**PROBLEM DETAILS:**
Across the entries below, how many lines contain the string "theorem"? Give only the count.

**RECORDED INFORMATION:**
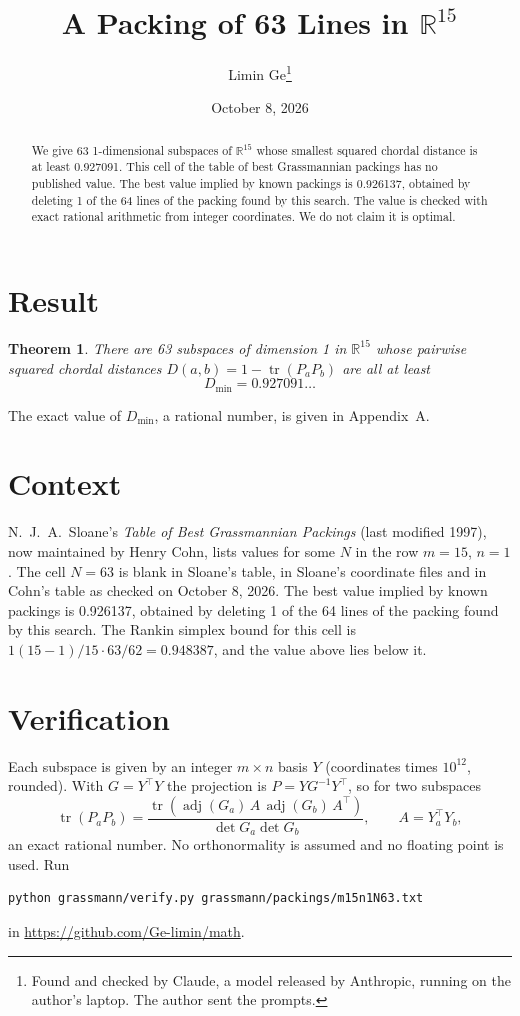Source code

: \documentclass[11pt,a4paper]{article}
\title{A Packing of 63 Lines in $\mathbb{R}^{15}$}
\author{Limin Ge\thanks{Found and checked by Claude, a model released by Anthropic, running on the author's laptop. The author sent the prompts.}}
\date{October 8, 2026}
\newtheorem*{theorem}{Theorem}
\begin{document}
\maketitle
\begin{abstract}
We give 63 1-dimensional subspaces of $\mathbb{R}^{15}$ whose smallest squared chordal distance is at least 0.927091. This cell of the table of best Grassmannian packings has no published value. The best value implied by known packings is 0.926137, obtained by deleting 1 of the 64 lines of the packing found by this search. The value is checked with exact rational arithmetic from integer coordinates. We do not claim it is optimal.
\end{abstract}

\section{Result}
\begin{theorem}
There are 63 subspaces of dimension 1 in $\mathbb{R}^{15}$ whose pairwise squared chordal distances $D(a,b) = 1 - \operatorname{tr}(P_aP_b)$ are all at least
\[ D_{\min} = 0.927091\ldots \]
\end{theorem}
The exact value of $D_{\min}$, a rational number, is given in Appendix~A.


\section{Context}
N.~J.~A.~Sloane's \emph{Table of Best Grassmannian Packings} (last modified 1997), now maintained by Henry Cohn, lists values for some $N$ in the row $m=15$, $n=1$. The cell $N=63$ is blank in Sloane's table, in Sloane's coordinate files and in Cohn's table as checked on October 8, 2026. The best value implied by known packings is 0.926137, obtained by deleting 1 of the 64 lines of the packing found by this search. The Rankin simplex bound for this cell is $1(15-1)/15\cdot 63/62 = 0.948387$, and the value above lies below it.


\section{Verification}
Each subspace is given by an integer $m\times n$ basis $Y$ (coordinates times $10^{12}$, rounded). With $G=Y^\top Y$ the projection is $P=YG^{-1}Y^\top$, so for two subspaces
\[ \operatorname{tr}(P_aP_b)=\frac{\operatorname{tr}(\operatorname{adj}(G_a)\,A\,\operatorname{adj}(G_b)\,A^\top)}{\det G_a\det G_b},\qquad A=Y_a^\top Y_b, \]
an exact rational number. No orthonormality is assumed and no floating point is used. Run
\begin{verbatim}
python grassmann/verify.py grassmann/packings/m15n1N63.txt
\end{verbatim}
in \url{https://github.com/Ge-limin/math}.
\end{document}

**RESPONSE FOR THIS EXERCISE:**
3